DATASET EXTRACT: Begin

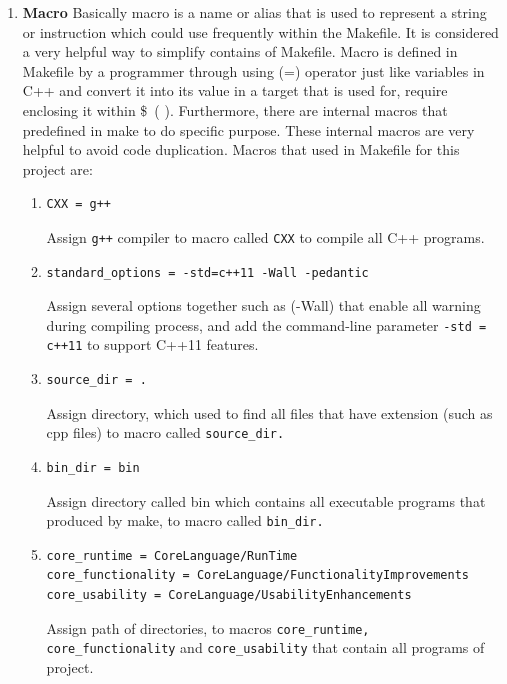 \documentclass[11pt]{report}
\begin{document}
\begin{enumerate}
\item \textbf{Macro} Basically macro is a name or alias that is used to represent a string or instruction which could use frequently within the Makefile. It is considered a very helpful way to simplify contains of Makefile. Macro is defined in Makefile by a programmer through using (=) operator just like variables in C++ and convert it into its value in a target that is used for, require enclosing it within \$~( ). Furthermore, there are internal macros that predefined in make to do specific purpose. These internal macros are very helpful to avoid code duplication. Macros that used in Makefile for this project are:

\begin{enumerate}

\item \begin{verbatim}
CXX = g++ 
\end{verbatim}
Assign \texttt{g++} compiler to macro called \texttt{CXX} to compile all C++ programs.


\item \begin{verbatim}
standard_options = -std=c++11 -Wall -pedantic
\end{verbatim}
Assign several options together such as (-Wall) that enable all warning during compiling process, and add the command-line parameter \texttt{-std = c++11} to support C++11 features.

\item \begin{verbatim}
source_dir = .
\end{verbatim}
Assign directory, which used to find all files that have extension (such as cpp files) to macro called \texttt{source\_dir.}

\item \begin{verbatim}
bin_dir = bin
\end{verbatim}
Assign directory called bin which contains all executable programs that produced by make, to macro called \texttt{bin\_dir.}

\item \begin{verbatim}
core_runtime = CoreLanguage/RunTime
core_functionality = CoreLanguage/FunctionalityImprovements
core_usability = CoreLanguage/UsabilityEnhancements
\end{verbatim}
Assign path of directories, to macros \texttt{core\_runtime, core\_functionality} and \texttt{core\_usability} that contain all programs of project.


\end{enumerate}
\end{enumerate}
\end{document}
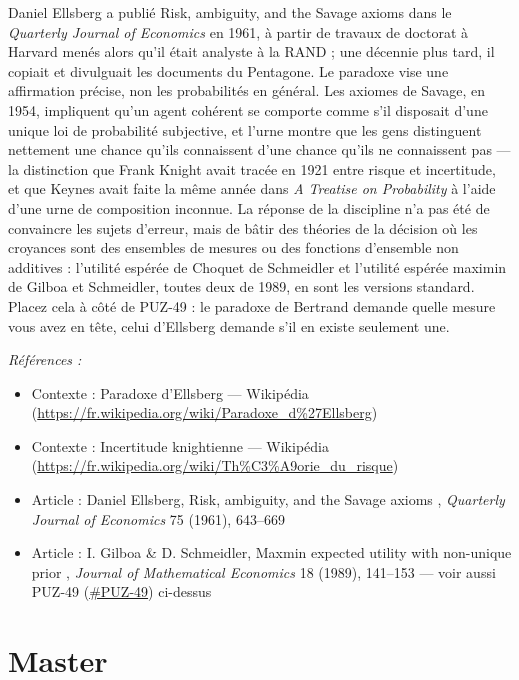 \documentclass[11pt]{article}
\newenvironment{refs}{\par\small\noindent\emph{Références :}\begin{itemize}\setlength\itemsep{0pt}}{\end{itemize}\normalsize}
\begin{document}
\noindent Daniel Ellsberg a publié \og{} Risk, ambiguity, and the Savage axioms \fg{} dans
le \textit{Quarterly Journal of Economics} en 1961, à partir de travaux de doctorat à Harvard
menés alors qu'il était analyste à la RAND ; une décennie plus tard, il copiait et divulguait
les documents du Pentagone. Le paradoxe vise une affirmation précise, non les probabilités en
général. Les axiomes de Savage, en 1954, impliquent qu'un agent cohérent se comporte comme
s'il disposait d'une unique loi de probabilité subjective, et l'urne montre que les gens
distinguent nettement une chance qu'ils connaissent d'une chance qu'ils ne connaissent pas ---
la distinction que Frank Knight avait tracée en 1921 entre risque et incertitude, et que
Keynes avait faite la même année dans \textit{A Treatise on Probability} à l'aide d'une urne de
composition inconnue. La réponse de la discipline n'a pas été de convaincre les sujets
d'erreur, mais de bâtir des théories de la décision où les croyances sont des ensembles de
mesures ou des fonctions d'ensemble non additives : l'utilité espérée de Choquet de
Schmeidler et l'utilité espérée maximin de Gilboa et Schmeidler, toutes deux de 1989, en sont
les versions standard. Placez cela à côté de PUZ-49 : le paradoxe de Bertrand demande quelle
mesure vous avez en tête, celui d'Ellsberg demande s'il en existe seulement une.

\begin{refs}
\item Contexte : Paradoxe d'Ellsberg --- Wikipédia (\url{https://fr.wikipedia.org/wiki/Paradoxe_d%27Ellsberg})
\item Contexte : Incertitude knightienne --- Wikipédia (\url{https://fr.wikipedia.org/wiki/Th%C3%A9orie_du_risque})
\item Article : Daniel Ellsberg, \og{} Risk, ambiguity, and the Savage axioms \fg{}, \textit{Quarterly Journal of Economics} 75 (1961), 643--669
\item Article : I. Gilboa \& D. Schmeidler, \og{} Maxmin expected utility with non-unique prior \fg{}, \textit{Journal of Mathematical Economics} 18 (1989), 141--153 --- voir aussi PUZ-49 (\url{#PUZ-49}) ci-dessus
\end{refs}

\bigskip


\section*{Master}
\end{document}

DATASET EXTRACT: End

- PROBLEM TO WORK ON
Wherever the string "demande" appears in the entries above, return the line it appears on.

- TASK SOLUTION
les versions standard. Placez cela à côté de PUZ-49 : le paradoxe de Bertrand demande quelle
mesure vous avez en tête, celui d'Ellsberg demande s'il en existe seulement une.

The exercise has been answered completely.